Am 21. Juni wird weltweit der „Welttag der Musik“ gefeiert. Der internationale Aktionstag steht ganz im Zeichen der musikalischen Vielfalt und soll Menschen dazu ermutigen, Musik nicht nur zu konsumieren, sondern selbst zu machen und gemeinsam zu erleben. Ob auf öffentlichen Plätzen, in Konzertsälen, Schulen, Parks oder kleinen Kulturinitiativen – rund um den längsten Tag des Jahres wird Musik in vielen Ländern sichtbar und hörbar gemacht.
Seinen Ursprung hat der Welttag der Musik in Frankreich. Dort wurde 1982 erstmals die „Fête de la Musique“ ins Leben gerufen. Die Idee war einfach und zugleich wirkungsvoll: Musik soll kostenlos, öffentlich zugänglich und für alle Menschen erlebbar sein. Musiker:innen – ob professionell oder amateurhaft – treten dabei ohne kommerziellen Hintergrund im öffentlichen Raum auf. In den folgenden Jahrzehnten verbreitete sich die Idee in zahlreiche Länder Europas und weltweit. Heute beteiligen sich hunderte Städte an den Feierlichkeiten. (fetedelamusique.culture.gouv.fr)

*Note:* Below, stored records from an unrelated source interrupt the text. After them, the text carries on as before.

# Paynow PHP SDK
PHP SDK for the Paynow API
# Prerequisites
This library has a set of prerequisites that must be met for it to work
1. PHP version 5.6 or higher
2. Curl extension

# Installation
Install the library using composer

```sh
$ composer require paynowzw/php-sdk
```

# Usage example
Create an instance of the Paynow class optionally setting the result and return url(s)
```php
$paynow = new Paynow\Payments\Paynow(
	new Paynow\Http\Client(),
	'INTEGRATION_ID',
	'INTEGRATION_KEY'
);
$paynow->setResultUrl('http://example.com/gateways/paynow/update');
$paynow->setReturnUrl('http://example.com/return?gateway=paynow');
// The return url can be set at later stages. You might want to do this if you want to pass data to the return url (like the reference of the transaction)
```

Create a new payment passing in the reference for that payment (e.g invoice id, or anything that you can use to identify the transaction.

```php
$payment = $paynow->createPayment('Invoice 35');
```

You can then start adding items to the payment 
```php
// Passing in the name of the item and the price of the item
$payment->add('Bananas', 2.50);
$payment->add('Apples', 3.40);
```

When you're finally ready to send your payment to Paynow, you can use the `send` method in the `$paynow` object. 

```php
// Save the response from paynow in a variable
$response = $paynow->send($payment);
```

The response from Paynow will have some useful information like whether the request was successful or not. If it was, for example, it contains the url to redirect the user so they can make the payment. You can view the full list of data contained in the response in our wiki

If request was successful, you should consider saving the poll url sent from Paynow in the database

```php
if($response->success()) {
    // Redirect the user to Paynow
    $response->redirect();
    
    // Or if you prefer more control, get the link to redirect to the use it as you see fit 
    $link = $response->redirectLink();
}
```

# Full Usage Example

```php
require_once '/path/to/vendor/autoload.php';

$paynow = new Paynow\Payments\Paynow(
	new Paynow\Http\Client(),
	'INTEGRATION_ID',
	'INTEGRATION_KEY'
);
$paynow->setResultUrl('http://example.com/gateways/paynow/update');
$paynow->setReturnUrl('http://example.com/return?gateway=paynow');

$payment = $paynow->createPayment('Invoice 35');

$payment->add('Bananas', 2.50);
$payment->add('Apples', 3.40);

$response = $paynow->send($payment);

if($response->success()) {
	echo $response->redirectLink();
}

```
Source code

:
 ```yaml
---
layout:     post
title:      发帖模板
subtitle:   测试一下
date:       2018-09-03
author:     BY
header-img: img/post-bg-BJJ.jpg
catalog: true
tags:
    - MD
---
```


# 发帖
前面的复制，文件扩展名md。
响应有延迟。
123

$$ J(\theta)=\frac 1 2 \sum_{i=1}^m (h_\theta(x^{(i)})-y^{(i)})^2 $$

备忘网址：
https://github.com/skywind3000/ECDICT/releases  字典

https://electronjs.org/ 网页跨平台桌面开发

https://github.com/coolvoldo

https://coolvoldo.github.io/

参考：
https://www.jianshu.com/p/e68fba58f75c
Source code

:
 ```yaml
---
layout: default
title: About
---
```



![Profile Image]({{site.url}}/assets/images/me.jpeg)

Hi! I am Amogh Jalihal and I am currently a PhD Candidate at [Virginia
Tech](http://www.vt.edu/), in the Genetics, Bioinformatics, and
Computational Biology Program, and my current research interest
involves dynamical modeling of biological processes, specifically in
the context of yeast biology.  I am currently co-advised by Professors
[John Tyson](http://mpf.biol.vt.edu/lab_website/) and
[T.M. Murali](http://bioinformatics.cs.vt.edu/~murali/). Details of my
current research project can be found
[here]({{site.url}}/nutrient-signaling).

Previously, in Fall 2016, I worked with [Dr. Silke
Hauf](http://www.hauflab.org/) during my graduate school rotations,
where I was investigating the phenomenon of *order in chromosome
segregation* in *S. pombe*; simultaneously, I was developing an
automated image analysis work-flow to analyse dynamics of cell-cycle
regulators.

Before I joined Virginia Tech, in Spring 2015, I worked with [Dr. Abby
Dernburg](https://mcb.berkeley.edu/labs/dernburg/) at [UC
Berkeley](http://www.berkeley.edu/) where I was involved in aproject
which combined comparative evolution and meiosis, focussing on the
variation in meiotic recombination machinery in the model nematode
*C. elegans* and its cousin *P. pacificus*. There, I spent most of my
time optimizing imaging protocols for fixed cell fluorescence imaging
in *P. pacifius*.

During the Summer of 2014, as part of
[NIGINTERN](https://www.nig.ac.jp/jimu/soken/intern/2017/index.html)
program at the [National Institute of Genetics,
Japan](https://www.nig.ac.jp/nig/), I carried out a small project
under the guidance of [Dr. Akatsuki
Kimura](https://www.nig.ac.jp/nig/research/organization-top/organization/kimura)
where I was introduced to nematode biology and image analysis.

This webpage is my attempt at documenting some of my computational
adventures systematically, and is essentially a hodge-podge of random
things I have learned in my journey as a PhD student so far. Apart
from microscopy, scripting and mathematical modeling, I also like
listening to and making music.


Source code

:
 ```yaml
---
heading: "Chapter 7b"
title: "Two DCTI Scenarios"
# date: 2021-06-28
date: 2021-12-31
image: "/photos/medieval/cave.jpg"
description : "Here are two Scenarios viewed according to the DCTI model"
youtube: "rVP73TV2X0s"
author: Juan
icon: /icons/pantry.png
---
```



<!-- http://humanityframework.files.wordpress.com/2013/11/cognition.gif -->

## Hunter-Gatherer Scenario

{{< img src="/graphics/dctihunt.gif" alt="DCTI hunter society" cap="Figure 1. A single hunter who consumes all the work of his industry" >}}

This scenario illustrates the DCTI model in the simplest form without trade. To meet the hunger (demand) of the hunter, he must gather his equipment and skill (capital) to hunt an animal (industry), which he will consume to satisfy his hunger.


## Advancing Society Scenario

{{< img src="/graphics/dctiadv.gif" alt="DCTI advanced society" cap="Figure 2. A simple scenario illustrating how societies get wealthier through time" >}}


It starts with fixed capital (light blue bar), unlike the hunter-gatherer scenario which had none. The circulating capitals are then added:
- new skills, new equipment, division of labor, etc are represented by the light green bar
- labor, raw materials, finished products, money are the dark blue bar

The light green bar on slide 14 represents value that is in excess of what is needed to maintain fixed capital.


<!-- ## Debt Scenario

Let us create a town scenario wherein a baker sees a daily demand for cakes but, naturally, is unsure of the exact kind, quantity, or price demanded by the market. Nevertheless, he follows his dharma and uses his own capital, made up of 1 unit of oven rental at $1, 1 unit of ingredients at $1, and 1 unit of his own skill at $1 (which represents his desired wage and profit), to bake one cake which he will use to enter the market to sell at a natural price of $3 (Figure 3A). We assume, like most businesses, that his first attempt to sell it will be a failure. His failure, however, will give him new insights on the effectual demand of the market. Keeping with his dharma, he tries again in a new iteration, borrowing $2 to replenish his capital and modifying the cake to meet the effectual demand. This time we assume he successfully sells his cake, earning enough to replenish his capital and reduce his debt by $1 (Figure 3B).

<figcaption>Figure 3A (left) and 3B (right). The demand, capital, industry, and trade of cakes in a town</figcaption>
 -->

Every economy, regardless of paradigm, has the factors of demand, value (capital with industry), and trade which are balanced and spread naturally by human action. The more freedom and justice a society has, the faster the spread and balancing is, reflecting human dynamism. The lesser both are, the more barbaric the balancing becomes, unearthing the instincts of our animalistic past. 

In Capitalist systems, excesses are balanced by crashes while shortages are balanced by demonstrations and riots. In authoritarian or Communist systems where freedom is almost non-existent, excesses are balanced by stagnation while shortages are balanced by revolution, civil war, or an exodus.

Musik ist weit mehr als Unterhaltung. Sie prägt kulturelle Identität, schafft Gemeinschaft und verbindet Menschen unabhängig von Herkunft, Sprache oder sozialem Hintergrund. Gerade in gesellschaftlich herausfordernden Zeiten kann Musik Räume für Begegnung, Ausdruck und Zusammenhalt schaffen.
Auch in der Geschichte der Arbeiter:innenbewegung und der Sozialdemokratie spielte Musik stets eine wichtige Rolle. Arbeiter:innenlieder, Chöre, Kulturvereine und gemeinsames Singen waren Ausdruck von Solidarität, Hoffnung und gesellschaftlichem Engagement. Kultur wurde dabei nie als Luxus verstanden, sondern als Teil demokratischer Teilhabe und sozialer Emanzipation.

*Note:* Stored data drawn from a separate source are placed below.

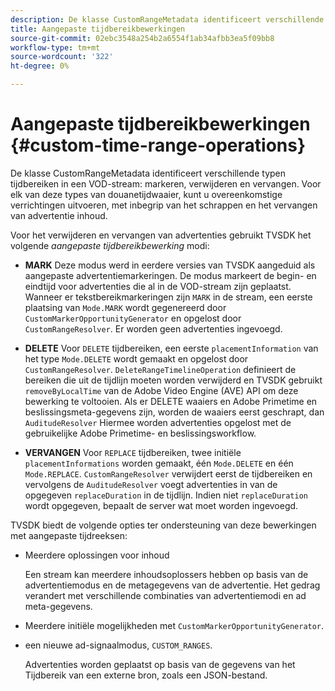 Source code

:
 ```yaml
---
description: De klasse CustomRangeMetadata identificeert verschillende typen tijdbereiken in een VOD-streammarkering, -verwijderen en -vervangen. Voor elk van deze types van douanetijdwaaier, kunt u overeenkomstige verrichtingen uitvoeren, met inbegrip van het schrappen en het vervangen van advertentie inhoud.
title: Aangepaste tijdbereikbewerkingen
source-git-commit: 02ebc3548a254b2a6554f1ab34afbb3ea5f09bb8
workflow-type: tm+mt
source-wordcount: '322'
ht-degree: 0%

---
```


# Aangepaste tijdbereikbewerkingen {#custom-time-range-operations}

De klasse CustomRangeMetadata identificeert verschillende typen tijdbereiken in een VOD-stream: markeren, verwijderen en vervangen. Voor elk van deze types van douanetijdwaaier, kunt u overeenkomstige verrichtingen uitvoeren, met inbegrip van het schrappen en het vervangen van advertentie inhoud.

<!--<a id="section_1323C0BAC259424C85A6ACFB48FE77EC"></a>-->

Voor het verwijderen en vervangen van advertenties gebruikt TVSDK het volgende *aangepaste tijdbereikbewerking* modi:

* **MARK** Deze modus werd in eerdere versies van TVSDK aangeduid als aangepaste advertentiemarkeringen. De modus markeert de begin- en eindtijd voor advertenties die al in de VOD-stream zijn geplaatst. Wanneer er tekstbereikmarkeringen zijn `MARK` in de stream, een eerste plaatsing van `Mode.MARK` wordt gegenereerd door `CustomMarkerOpportunityGenerator` en opgelost door `CustomRangeResolver`. Er worden geen advertenties ingevoegd.

* **DELETE** Voor `DELETE` tijdbereiken, een eerste `placementInformation` van het type `Mode.DELETE` wordt gemaakt en opgelost door `CustomRangeResolver`. `DeleteRangeTimelineOperation` definieert de bereiken die uit de tijdlijn moeten worden verwijderd en TVSDK gebruikt `removeByLocalTime` van de Adobe Video Engine (AVE) API om deze bewerking te voltooien. Als er DELETE waaiers en Adobe Primetime en beslissingsmeta-gegevens zijn, worden de waaiers eerst geschrapt, dan `AuditudeResolver` Hiermee worden advertenties opgelost met de gebruikelijke Adobe Primetime- en beslissingsworkflow.

* **VERVANGEN** Voor `REPLACE` tijdbereiken, twee initiële `placementInformations` worden gemaakt, één `Mode.DELETE` en één `Mode.REPLACE`. `CustomRangeResolver` verwijdert eerst de tijdbereiken en vervolgens de `AuditudeResolver` voegt advertenties in van de opgegeven `replaceDuration` in de tijdlijn. Indien niet `replaceDuration` wordt opgegeven, bepaalt de server wat moet worden ingevoegd.

TVSDK biedt de volgende opties ter ondersteuning van deze bewerkingen met aangepaste tijdreeksen:

* Meerdere oplossingen voor inhoud

  Een stream kan meerdere inhoudsoplossers hebben op basis van de advertentiemodus en de metagegevens van de advertentie. Het gedrag verandert met verschillende combinaties van advertentiemodi en ad meta-gegevens.
* Meerdere initiële mogelijkheden met `CustomMarkerOpportunityGenerator`.
* een nieuwe ad-signaalmodus, `CUSTOM_RANGES`.

  Advertenties worden geplaatst op basis van de gegevens van het Tijdbereik van een externe bron, zoals een JSON-bestand.
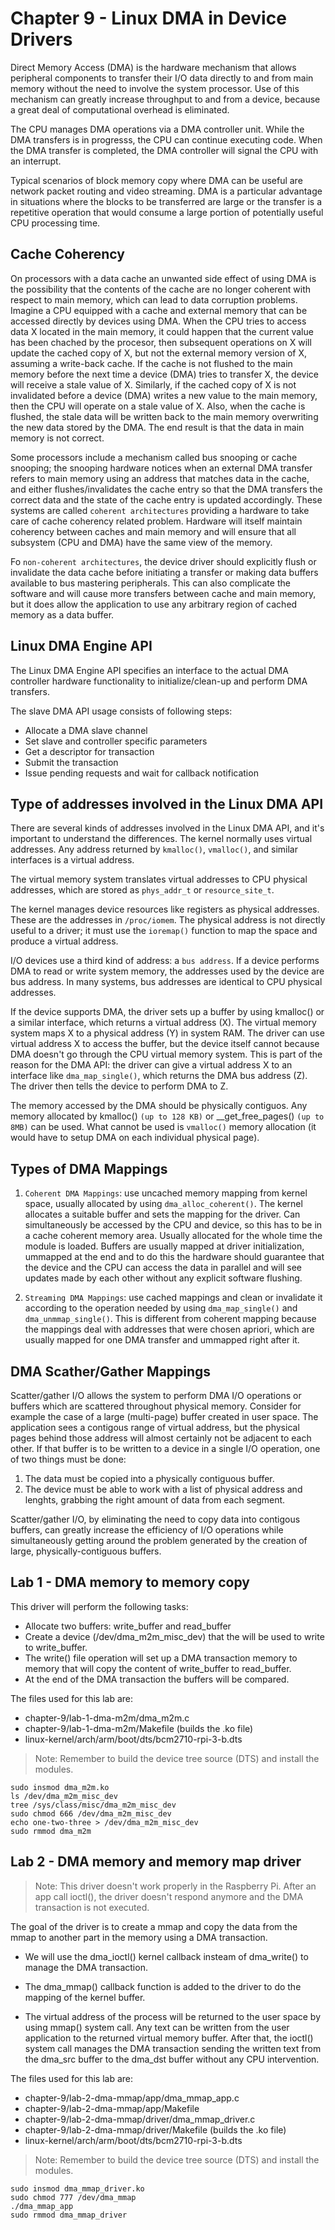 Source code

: 
# Chapter 9 - Linux DMA in Device Drivers

Direct Memory Access (DMA) is the hardware mechanism that allows peripheral components to
transfer their I/O data directly to and from main memory without the need to involve the
system processor. Use of this mechanism can greatly increase throughput to and from a device,
because a great deal of computational overhead is eliminated.

The CPU manages DMA operations via a DMA controller unit. While the DMA transfers is in
progresss, the CPU can continue executing code. When the DMA transfer is completed, the
DMA controller will signal the CPU with an interrupt.

Typical scenarios of block memory copy where DMA can be useful are network packet routing
and video streaming. DMA is a particular advantage in situations where the blocks to be
transferred are large or the transfer is a repetitive operation that would consume a large
portion of potentially useful CPU processing time.

## Cache Coherency

On processors with a data cache an unwanted side effect of using DMA is the possibility that
the contents of the cache are no longer coherent with respect to main memory, which can lead
to data corruption problems. Imagine a CPU equipped with a cache and external memory that can
be accessed directly by devices using DMA. When the CPU tries to access data X located in the
main memory, it could happen that the current value has been chached by the procesor, then
subsequent operations on X will update the cached copy of X, but not the external memory version
of X, assuming a write-back cache. If the cache is not flushed to the main memory before the next
time a device (DMA) tries to transfer X, the device will receive a stale value of X. Similarly,
if the cached copy of X is not invalidated before a device (DMA) writes a new value to the main
memory, then the CPU will operate on a stale value of X. Also, when the cache is flushed, the stale
data will be written back to the main memory overwriting the new data stored by the DMA. The end
result is that the data in main memory is not correct.

Some processors include a mechanism called bus snooping or cache snooping; the snooping hardware
notices when an external DMA transfer refers to main memory using an address that matches data in
the cache, and either flushes/invalidates the cache entry so that the DMA transfers the correct
data and the state of the cache entry is updated accordingly. These systems are called `coherent
architectures` providing a hardware to take care of cache coherency related problem. Hardware will
itself maintain coherency between caches and main memory and will ensure that all subsystem (CPU
and DMA) have the same view of the memory.

Fo `non-coherent architectures`, the device driver should explicitly flush or invalidate the data
cache before initiating a transfer or making data buffers available to bus mastering peripherals.
This can also complicate the software and will cause more transfers between cache and main memory,
but it does allow the application to use any arbitrary region of cached memory as a data buffer.


## Linux DMA Engine API

The Linux DMA Engine API specifies an interface to the actual DMA controller hardware functionality
to initialize/clean-up and perform DMA transfers.

The slave DMA API usage consists of following steps:

- Allocate a DMA slave channel
- Set slave and controller specific parameters
- Get a descriptor for transaction
- Submit the transaction
- Issue pending requests and wait for callback notification


## Type of addresses involved in the Linux DMA API

There are several kinds of addresses involved in the Linux DMA API, and it's important to
understand the differences. The kernel normally uses virtual addresses. Any address returned
by `kmalloc()`, `vmalloc()`, and similar interfaces is a virtual address.

The virtual memory system translates virtual addresses to CPU physical addresses, which are
stored as `phys_addr_t` or `resource_site_t`.

The kernel manages device resources like registers as physical addresses. These are the addresses
in `/proc/iomem`. The physical address is not directly useful to a driver; it must use the
`ioremap()` function to map the space and produce a virtual address.

I/O devices use a third kind of address: a `bus address`. If a device performs DMA to read or
write system memory, the addresses used by the device are bus address. In many systems, bus
addresses are identical to CPU physical addresses.

If the device supports DMA, the driver sets up a buffer by using kmalloc() or a similar interface,
which returns a virtual address (X). The virtual memory system maps X to a physical address (Y)
in system RAM. The driver can use virtual address X to access the buffer, but the device itself
cannot because DMA doesn't go through the CPU virtual memory system. This is part of the reason
for the DMA API: the driver can give a virtual address X to an interface like `dma_map_single()`,
which returns the DMA bus address (Z). The driver then tells the device to perform DMA to Z.

The memory accessed by the DMA should be physically contiguos. Any memory allocated by kmalloc()
`(up to 128 KB)` or __get_free_pages() `(up to 8MB)` can be used. What cannot be used is
`vmalloc()` memory allocation (it would have to setup DMA on each individual physical page).


## Types of DMA Mappings

1. `Coherent DMA Mappings`: use uncached memory mapping from kernel space, usually allocated by
using `dma_alloc_coherent()`. The kernel allocates a suitable buffer and sets the mapping for the
driver. Can simultaneously be accessed by the CPU and device, so this has to be in a cache coherent
memory area. Usually allocated for the whole time the module is loaded. Buffers are usually mapped
at driver initialization, ummapped at the end and to do this the hardware should guarantee that the
device and the CPU can access the data in parallel and will see updates made by each other without any
explicit software flushing.

2. `Streaming DMA Mappings`: use cached mappings and clean or invalidate it according to the
operation needed by using `dma_map_single()` and `dma_unmmap_single()`. This is different from
coherent mapping because the mappings deal with addresses that were chosen apriori, which are usually
mapped for one DMA transfer and ummapped right after it.


## DMA Scather/Gather Mappings

Scatter/gather I/O allows the system to perform DMA I/O operations or buffers which are scattered
throughout physical memory. Consider for example the case of a large (multi-page) buffer created
in user space. The application sees a contigous range of virtual address, but the physical pages
behind those address will almost certainly not be adjacent to each other. If that buffer is to be
written to a device in a single I/O operation, one of two things must be done:

1. The data must be copied into a physically contiguous buffer.
2. The device must be able to work with a list of physical address and lenghts, grabbing the right
amount of data from each segment.

Scatter/gather I/O, by eliminating the need to copy data into contigous buffers, can greatly increase
the efficiency of I/O operations while simultaneously getting around the problem generated by the
creation of large, physically-contiguous buffers.


## Lab 1 - DMA memory to memory copy

This driver will perform the following tasks:

- Allocate two buffers: write_buffer and read_buffer
- Create a device (/dev/dma_m2m_misc_dev) that the will be used to write to write_buffer.
- The write() file operation will set up a DMA transaction memory to memory that will
copy the content of write_buffer to read_buffer.
- At the end of the DMA transaction the buffers will be compared.

The files used for this lab are:

- chapter-9/lab-1-dma-m2m/dma_m2m.c
- chapter-9/lab-1-dma-m2m/Makefile (builds the .ko file)
- linux-kernel/arch/arm/boot/dts/bcm2710-rpi-3-b.dts

>Note: Remember to build the device tree source (DTS) and install the modules.

```shell
sudo insmod dma_m2m.ko
ls /dev/dma_m2m_misc_dev
tree /sys/class/misc/dma_m2m_misc_dev
sudo chmod 666 /dev/dma_m2m_misc_dev
echo one-two-three > /dev/dma_m2m_misc_dev
sudo rmmod dma_m2m
```

## Lab 2 - DMA memory and memory map driver

> Note: This driver doesn't work properly in the Raspberry Pi. After an app
> call ioctl(), the driver doesn't respond anymore and the DMA transaction is
> not executed.

The goal of the driver is to create a mmap and copy the data from the mmap
to another part in the memory using a DMA transaction.

- We will use the dma_ioctl() kernel callback insteam of dma_write() to manage
the DMA transaction.

- The dma_mmap() callback function is added to the driver to do the mapping of
the kernel buffer.

- The virtual address of the process will be returned to the user space by using
mmap() system call. Any text can be written from the user application to the returned
virtual memory buffer. After that, the ioctl() system call manages the DMA transaction
sending the written text from the dma_src buffer to the dma_dst buffer without any
CPU intervention.

The files used for this lab are:

- chapter-9/lab-2-dma-mmap/app/dma_mmap_app.c
- chapter-9/lab-2-dma-mmap/app/Makefile
- chapter-9/lab-2-dma-mmap/driver/dma_mmap_driver.c
- chapter-9/lab-2-dma-mmap/driver/Makefile (builds the .ko file)
- linux-kernel/arch/arm/boot/dts/bcm2710-rpi-3-b.dts

>Note: Remember to build the device tree source (DTS) and install the modules.


```shell
sudo insmod dma_mmap_driver.ko
sudo chmod 777 /dev/dma_mmap 
./dma_mmap_app
sudo rmmod dma_mmap_driver
```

Der Welttag der Musik erinnert deshalb auch daran, wie wichtig der freie Zugang zu Kunst und Kultur ist. Musikschulen, kulturelle Bildung, öffentliche Kulturförderung und niederschwellige Angebote schaffen Möglichkeiten, damit Menschen unabhängig von Einkommen oder Herkunft kreativ tätig sein können.
Gerade Wien gilt international als Musikstadt mit einer außergewöhnlich reichen kulturellen Tradition – von der klassischen Musik über das Wienerlied bis hin zu moderner Pop-, Jazz- und Clubkultur. Gleichzeitig lebt Musik nicht nur von großen Bühnen, sondern auch von kleinen Initiativen, lokalen Veranstaltungen und engagierten Künstler:innen, die kulturelles Leben im Alltag ermöglichen.

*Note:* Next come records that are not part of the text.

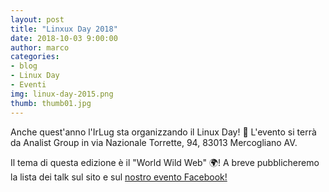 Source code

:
 ```yaml
---
layout: post
title: "Linxux Day 2018"
date: 2018-10-03 9:00:00
author: marco
categories:
- blog
- Linux Day
- Eventi
img: linux-day-2015.png
thumb: thumb01.jpg
---
```


Anche quest'anno l'IrLug sta organizzando il Linux Day! 🐧 L'evento si terrà da Analist Group in via Nazionale Torrette, 94, 83013 Mercogliano AV.

Il tema di questa edizione è il "World Wild Web" 🌍! A breve pubblicheremo la lista dei talk sul sito e sul [nostro evento Facebook!](https://www.facebook.com/events/289010225158179/)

Der Welttag der Musik steht damit auch für eine gesellschaftspolitische Botschaft: Kultur verbindet, schafft Dialog und stärkt demokratisches Zusammenleben. Musik kann Menschen zusammenbringen, Brücken bauen und Hoffnung vermitteln – gerade in einer Zeit, in der gesellschaftlicher Zusammenhalt wichtiger denn je ist.
Quellen:
- Französisches Kulturministerium: Fête de la Musique
- UNESCO – Musik und kulturelle Vielfalt
- European Music Council
- Stadt Wien Kultur / Fête de la Musique Europe (fetedelamusique.culture.gouv.fr)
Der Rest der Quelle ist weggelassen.